■ Records drawn from a dataset ■
• • • • •
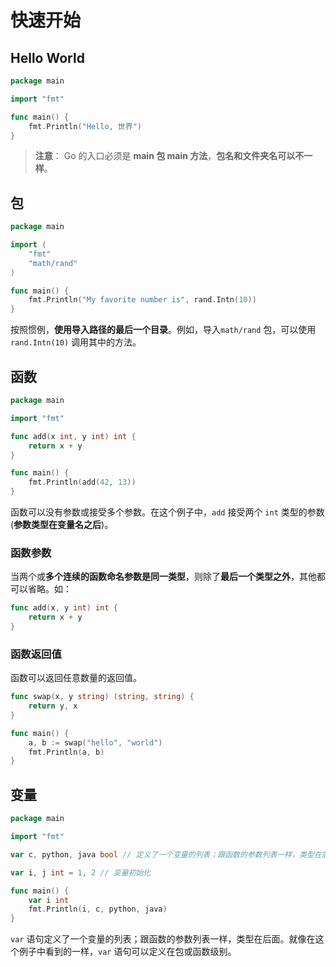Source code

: 
# 快速开始




## Hello World
```go
package main

import "fmt"

func main() {
	fmt.Println("Hello, 世界")
}
```
>  **注意**： Go 的入口必须是 **main 包 main 方法**，**包名和文件夹名可以不一样**。

## 包

``` go
package main

import (
	"fmt"
	"math/rand"
)

func main() {
	fmt.Println("My favorite number is", rand.Intn(10))
}
```

按照惯例，**使用导入路径的最后一个目录**。例如，导入`math/rand` 包，可以使用`rand.Intn(10)` 调用其中的方法。

## 函数

```go
package main

import "fmt"

func add(x int, y int) int {
	return x + y
}

func main() {
	fmt.Println(add(42, 13))
}
```
函数可以没有参数或接受多个参数。在这个例子中，`add` 接受两个 `int` 类型的参数(**参数类型在变量名之后**)。

### 函数参数
当两个或**多个连续的函数命名参数是同一类型**，则除了**最后一个类型之外**，其他都可以省略。如：
```go
func add(x, y int) int {
	return x + y
}
```

### 函数返回值
函数可以返回任意数量的返回值。
```go
func swap(x, y string) (string, string) {
	return y, x
}

func main() {
	a, b := swap("hello", "world")
	fmt.Println(a, b)
}
```

## 变量

```go
package main

import "fmt"

var c, python, java bool // 定义了一个变量的列表；跟函数的参数列表一样，类型在后面

var i, j int = 1, 2 // 变量初始化

func main() {
	var i int
	fmt.Println(i, c, python, java)
}
```
`var` 语句定义了一个变量的列表；跟函数的参数列表一样，类型在后面。就像在这个例子中看到的一样，`var` 语句可以定义在包或函数级别。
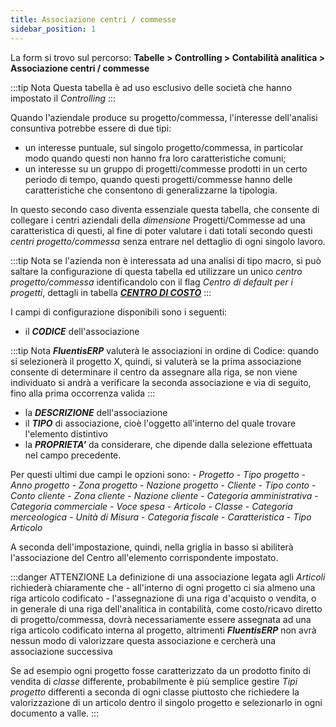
 ```yaml
---
title: Associazione centri / commesse
sidebar_position: 1
---
```


La form si trovo sul percorso: **Tabelle > Controlling > Contabilità analitica > Associazione centri / commesse**


:::tip Nota
Questa tabella è ad uso esclusivo delle società che hanno impostato il *Controlling*
:::

Quando l'aziendale produce su progetto/commessa, l'interesse dell'analisi consuntiva potrebbe essere di due tipi:
- un interesse puntuale, sul singolo progetto/commessa, in particolar modo quando questi non hanno fra loro caratteristiche comuni;
- un interesse su un gruppo di progetti/commesse prodotti in un certo periodo di tempo, quando questi progetti/commesse hanno delle caratteristiche che consentono di generalizzarne la tipologia.

In questo secondo caso diventa essenziale questa tabella, che consente di collegare i centri aziendali della *dimensione* Progetti/Commesse ad una caratteristica di questi, al fine di poter valutare i dati totali secondo questi *centri progetto/commessa* senza entrare nel dettaglio di ogni singolo lavoro.

:::tip Nota
se l'azienda non è interessata ad una analisi di tipo macro, si può saltare la configurazione di questa tabella ed utilizzare un unico *centro progetto/commessa* identificandolo con il flag *Centro di default per i progetti*, dettagli in tabella [***CENTRO DI COSTO***](/docs/controlling/controlling-parametrization/controlling-specific-settings/cost-centers)
:::

I campi di configurazione disponibili sono i seguenti:
- il ***CODICE*** dell'associazione

:::tip Nota
***FluentisERP*** valuterà le associazioni in ordine di Codice: quando si selezionerà il progetto X, quindi, si valuterà se la prima associazione consente di determinare il centro da assegnare alla riga, se non viene individuato si andrà a verificare la seconda associazione e via di seguito, fino alla prima occorrenza valida
:::

- la ***DESCRIZIONE*** dell'associazione  
- il ***TIPO*** di associazione, cioè l'oggetto all'interno del quale trovare l'elemento distintivo  
- la ***PROPRIETA'*** da considerare, che dipende dalla selezione effettuata nel campo precedente.  

Per questi ultimi due campi le opzioni sono:
    - *Progetto*
        - *Tipo progetto*
        - *Anno progetto*
        - *Zona progetto*
        - *Nazione progetto*
    - *Cliente*
        - *Tipo conto*
        - *Conto cliente*
        - *Zona cliente*
        - *Nazione cliente*
        - *Categoria amministrativa*
        - *Categoria commerciale*
        - *Voce spesa*
    - *Articolo*
        - *Classe*
        - *Categoria merceologica*
        - *Unità di Misura*
        - *Categoria fiscale*
        - *Caratteristica*
        - *Tipo Articolo*

A seconda dell'impostazione, quindi, nella griglia in basso si abiliterà l'associazione del Centro all'elemento corrispondente impostato.

:::danger ATTENZIONE
La definizione di una associazione legata agli *Articoli* richiederà chiaramente che
    - all'interno di ogni progetto ci sia almeno una riga articolo codificato
    - l'assegnazione di una riga d'acquisto o vendita, o in generale di una riga dell'analitica in contabilità, come costo/ricavo diretto di progetto/commessa, dovrà necessariamente essere assegnata ad una riga articolo codificato interna al progetto, altrimenti ***FluentisERP*** non avrà nessun modo di valorizzare questa associazione e cercherà una associazione successiva

Se ad esempio ogni progetto fosse caratterizzato da un prodotto finito di vendita di *classe* differente, probabilmente è più semplice gestire *Tipi progetto* differenti a seconda di ogni classe piuttosto che richiedere la valorizzazione di un articolo dentro il singolo progetto e selezionarlo in ogni documento a valle.
:::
• • • • •
■ Exercise prompt ■
Every entry should be repeated verbatim, with the pictures left out.

■ Finished task ■
Source code

: 
# 快速开始




## Hello World
```go
package main

import "fmt"

func main() {
	fmt.Println("Hello, 世界")
}
```
>  **注意**： Go 的入口必须是 **main 包 main 方法**，**包名和文件夹名可以不一样**。

## 包

``` go
package main

import (
	"fmt"
	"math/rand"
)

func main() {
	fmt.Println("My favorite number is", rand.Intn(10))
}
```

按照惯例，**使用导入路径的最后一个目录**。例如，导入`math/rand` 包，可以使用`rand.Intn(10)` 调用其中的方法。

## 函数

```go
package main

import "fmt"

func add(x int, y int) int {
	return x + y
}

func main() {
	fmt.Println(add(42, 13))
}
```
函数可以没有参数或接受多个参数。在这个例子中，`add` 接受两个 `int` 类型的参数(**参数类型在变量名之后**)。

### 函数参数
当两个或**多个连续的函数命名参数是同一类型**，则除了**最后一个类型之外**，其他都可以省略。如：
```go
func add(x, y int) int {
	return x + y
}
```

### 函数返回值
函数可以返回任意数量的返回值。
```go
func swap(x, y string) (string, string) {
	return y, x
}

func main() {
	a, b := swap("hello", "world")
	fmt.Println(a, b)
}
```

## 变量

```go
package main

import "fmt"

var c, python, java bool // 定义了一个变量的列表；跟函数的参数列表一样，类型在后面

var i, j int = 1, 2 // 变量初始化

func main() {
	var i int
	fmt.Println(i, c, python, java)
}
```
`var` 语句定义了一个变量的列表；跟函数的参数列表一样，类型在后面。就像在这个例子中看到的一样，`var` 语句可以定义在包或函数级别。
 ```yaml
---
title: Associazione centri / commesse
sidebar_position: 1
---
```


La form si trovo sul percorso: **Tabelle > Controlling > Contabilità analitica > Associazione centri / commesse**


:::tip Nota
Questa tabella è ad uso esclusivo delle società che hanno impostato il *Controlling*
:::

Quando l'aziendale produce su progetto/commessa, l'interesse dell'analisi consuntiva potrebbe essere di due tipi:
- un interesse puntuale, sul singolo progetto/commessa, in particolar modo quando questi non hanno fra loro caratteristiche comuni;
- un interesse su un gruppo di progetti/commesse prodotti in un certo periodo di tempo, quando questi progetti/commesse hanno delle caratteristiche che consentono di generalizzarne la tipologia.

In questo secondo caso diventa essenziale questa tabella, che consente di collegare i centri aziendali della *dimensione* Progetti/Commesse ad una caratteristica di questi, al fine di poter valutare i dati totali secondo questi *centri progetto/commessa* senza entrare nel dettaglio di ogni singolo lavoro.

:::tip Nota
se l'azienda non è interessata ad una analisi di tipo macro, si può saltare la configurazione di questa tabella ed utilizzare un unico *centro progetto/commessa* identificandolo con il flag *Centro di default per i progetti*, dettagli in tabella [***CENTRO DI COSTO***](/docs/controlling/controlling-parametrization/controlling-specific-settings/cost-centers)
:::

I campi di configurazione disponibili sono i seguenti:
- il ***CODICE*** dell'associazione

:::tip Nota
***FluentisERP*** valuterà le associazioni in ordine di Codice: quando si selezionerà il progetto X, quindi, si valuterà se la prima associazione consente di determinare il centro da assegnare alla riga, se non viene individuato si andrà a verificare la seconda associazione e via di seguito, fino alla prima occorrenza valida
:::

- la ***DESCRIZIONE*** dell'associazione  
- il ***TIPO*** di associazione, cioè l'oggetto all'interno del quale trovare l'elemento distintivo  
- la ***PROPRIETA'*** da considerare, che dipende dalla selezione effettuata nel campo precedente.  

Per questi ultimi due campi le opzioni sono:
    - *Progetto*
        - *Tipo progetto*
        - *Anno progetto*
        - *Zona progetto*
        - *Nazione progetto*
    - *Cliente*
        - *Tipo conto*
        - *Conto cliente*
        - *Zona cliente*
        - *Nazione cliente*
        - *Categoria amministrativa*
        - *Categoria commerciale*
        - *Voce spesa*
    - *Articolo*
        - *Classe*
        - *Categoria merceologica*
        - *Unità di Misura*
        - *Categoria fiscale*
        - *Caratteristica*
        - *Tipo Articolo*

A seconda dell'impostazione, quindi, nella griglia in basso si abiliterà l'associazione del Centro all'elemento corrispondente impostato.

:::danger ATTENZIONE
La definizione di una associazione legata agli *Articoli* richiederà chiaramente che
    - all'interno di ogni progetto ci sia almeno una riga articolo codificato
    - l'assegnazione di una riga d'acquisto o vendita, o in generale di una riga dell'analitica in contabilità, come costo/ricavo diretto di progetto/commessa, dovrà necessariamente essere assegnata ad una riga articolo codificato interna al progetto, altrimenti ***FluentisERP*** non avrà nessun modo di valorizzare questa associazione e cercherà una associazione successiva

Se ad esempio ogni progetto fosse caratterizzato da un prodotto finito di vendita di *classe* differente, probabilmente è più semplice gestire *Tipi progetto* differenti a seconda di ogni classe piuttosto che richiedere la valorizzazione di un articolo dentro il singolo progetto e selezionarlo in ogni documento a valle.
:::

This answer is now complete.